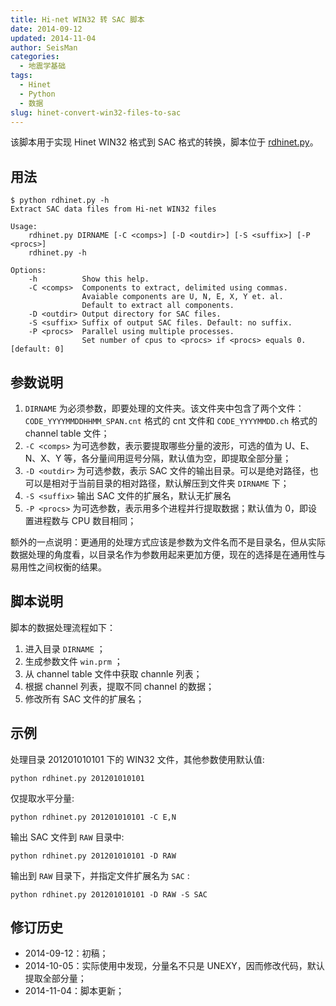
 ```yaml
---
title: Hi-net WIN32 转 SAC 脚本
date: 2014-09-12
updated: 2014-11-04
author: SeisMan
categories:
  - 地震学基础
tags:
  - Hinet
  - Python
  - 数据
slug: hinet-convert-win32-files-to-sac
---
```


该脚本用于实现 Hinet WIN32 格式到 SAC 格式的转换，脚本位于 [rdhinet.py](https://github.com/seisman/HinetScripts/blob/master/rdhinet.py)。

<!--more-->

## 用法

    $ python rdhinet.py -h
    Extract SAC data files from Hi-net WIN32 files

    Usage:
        rdhinet.py DIRNAME [-C <comps>] [-D <outdir>] [-S <suffix>] [-P <procs>]
        rdhinet.py -h

    Options:
        -h          Show this help.
        -C <comps>  Components to extract, delimited using commas.
                    Avaiable components are U, N, E, X, Y et. al.
                    Default to extract all components.
        -D <outdir> Output directory for SAC files.
        -S <suffix> Suffix of output SAC files. Default: no suffix.
        -P <procs>  Parallel using multiple processes.
                    Set number of cpus to <procs> if <procs> equals 0. [default: 0]

## 参数说明

1.  `DIRNAME` 为必须参数，即要处理的文件夹。该文件夹中包含了两个文件：
    `CODE_YYYYMMDDHHMM_SPAN.cnt` 格式的 cnt 文件和 `CODE_YYYYMMDD.ch` 格式的 channel table 文件；
2.  `-C <comps>` 为可选参数，表示要提取哪些分量的波形，可选的值为 U、E、N、X、Y 等，各分量间用逗号分隔，默认值为空，即提取全部分量；
3.  `-D <outdir>` 为可选参数，表示 SAC 文件的输出目录。可以是绝对路径，也可以是相对于当前目录的相对路径，默认解压到文件夹 `DIRNAME` 下；
4.  `-S <suffix>` 输出 SAC 文件的扩展名，默认无扩展名
5.  `-P <procs>` 为可选参数，表示用多个进程并行提取数据；默认值为 0，即设置进程数与 CPU 数目相同；

额外的一点说明：更通用的处理方式应该是参数为文件名而不是目录名，但从实际数据处理的角度看，以目录名作为参数用起来更加方便，现在的选择是在通用性与易用性之间权衡的结果。

## 脚本说明

脚本的数据处理流程如下：

1.  进入目录 `DIRNAME` ；
2.  生成参数文件 `win.prm` ；
3.  从 channel table 文件中获取 channle 列表；
4.  根据 channel 列表，提取不同 channel 的数据；
5.  修改所有 SAC 文件的扩展名；

## 示例

处理目录 201201010101 下的 WIN32 文件，其他参数使用默认值:

    python rdhinet.py 201201010101

仅提取水平分量:

    python rdhinet.py 201201010101 -C E,N

输出 SAC 文件到 `RAW` 目录中:

    python rdhinet.py 201201010101 -D RAW

输出到 `RAW` 目录下，并指定文件扩展名为 `SAC` :

    python rdhinet.py 201201010101 -D RAW -S SAC

## 修订历史

-   2014-09-12：初稿；
-   2014-10-05：实际使用中发现，分量名不只是 UNEXY，因而修改代码，默认提取全部分量；
-   2014-11-04：脚本更新；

→ **Work required**
Your task is to repeat the entries above exactly, omitting the pictures.

→ **Result of this task**
 ```yaml
---
title: Hi-net WIN32 转 SAC 脚本
date: 2014-09-12
updated: 2014-11-04
author: SeisMan
categories:
  - 地震学基础
tags:
  - Hinet
  - Python
  - 数据
slug: hinet-convert-win32-files-to-sac
---
```


该脚本用于实现 Hinet WIN32 格式到 SAC 格式的转换，脚本位于 [rdhinet.py](https://github.com/seisman/HinetScripts/blob/master/rdhinet.py)。

<!--more-->

## 用法

    $ python rdhinet.py -h
    Extract SAC data files from Hi-net WIN32 files

    Usage:
        rdhinet.py DIRNAME [-C <comps>] [-D <outdir>] [-S <suffix>] [-P <procs>]
        rdhinet.py -h

    Options:
        -h          Show this help.
        -C <comps>  Components to extract, delimited using commas.
                    Avaiable components are U, N, E, X, Y et. al.
                    Default to extract all components.
        -D <outdir> Output directory for SAC files.
        -S <suffix> Suffix of output SAC files. Default: no suffix.
        -P <procs>  Parallel using multiple processes.
                    Set number of cpus to <procs> if <procs> equals 0. [default: 0]

## 参数说明

1.  `DIRNAME` 为必须参数，即要处理的文件夹。该文件夹中包含了两个文件：
    `CODE_YYYYMMDDHHMM_SPAN.cnt` 格式的 cnt 文件和 `CODE_YYYYMMDD.ch` 格式的 channel table 文件；
2.  `-C <comps>` 为可选参数，表示要提取哪些分量的波形，可选的值为 U、E、N、X、Y 等，各分量间用逗号分隔，默认值为空，即提取全部分量；
3.  `-D <outdir>` 为可选参数，表示 SAC 文件的输出目录。可以是绝对路径，也可以是相对于当前目录的相对路径，默认解压到文件夹 `DIRNAME` 下；
4.  `-S <suffix>` 输出 SAC 文件的扩展名，默认无扩展名
5.  `-P <procs>` 为可选参数，表示用多个进程并行提取数据；默认值为 0，即设置进程数与 CPU 数目相同；

额外的一点说明：更通用的处理方式应该是参数为文件名而不是目录名，但从实际数据处理的角度看，以目录名作为参数用起来更加方便，现在的选择是在通用性与易用性之间权衡的结果。

## 脚本说明

脚本的数据处理流程如下：

1.  进入目录 `DIRNAME` ；
2.  生成参数文件 `win.prm` ；
3.  从 channel table 文件中获取 channle 列表；
4.  根据 channel 列表，提取不同 channel 的数据；
5.  修改所有 SAC 文件的扩展名；

## 示例

处理目录 201201010101 下的 WIN32 文件，其他参数使用默认值:

    python rdhinet.py 201201010101

仅提取水平分量:

    python rdhinet.py 201201010101 -C E,N

输出 SAC 文件到 `RAW` 目录中:

    python rdhinet.py 201201010101 -D RAW

输出到 `RAW` 目录下，并指定文件扩展名为 `SAC` :

    python rdhinet.py 201201010101 -D RAW -S SAC

## 修订历史

-   2014-09-12：初稿；
-   2014-10-05：实际使用中发现，分量名不只是 UNEXY，因而修改代码，默认提取全部分量；
-   2014-11-04：脚本更新；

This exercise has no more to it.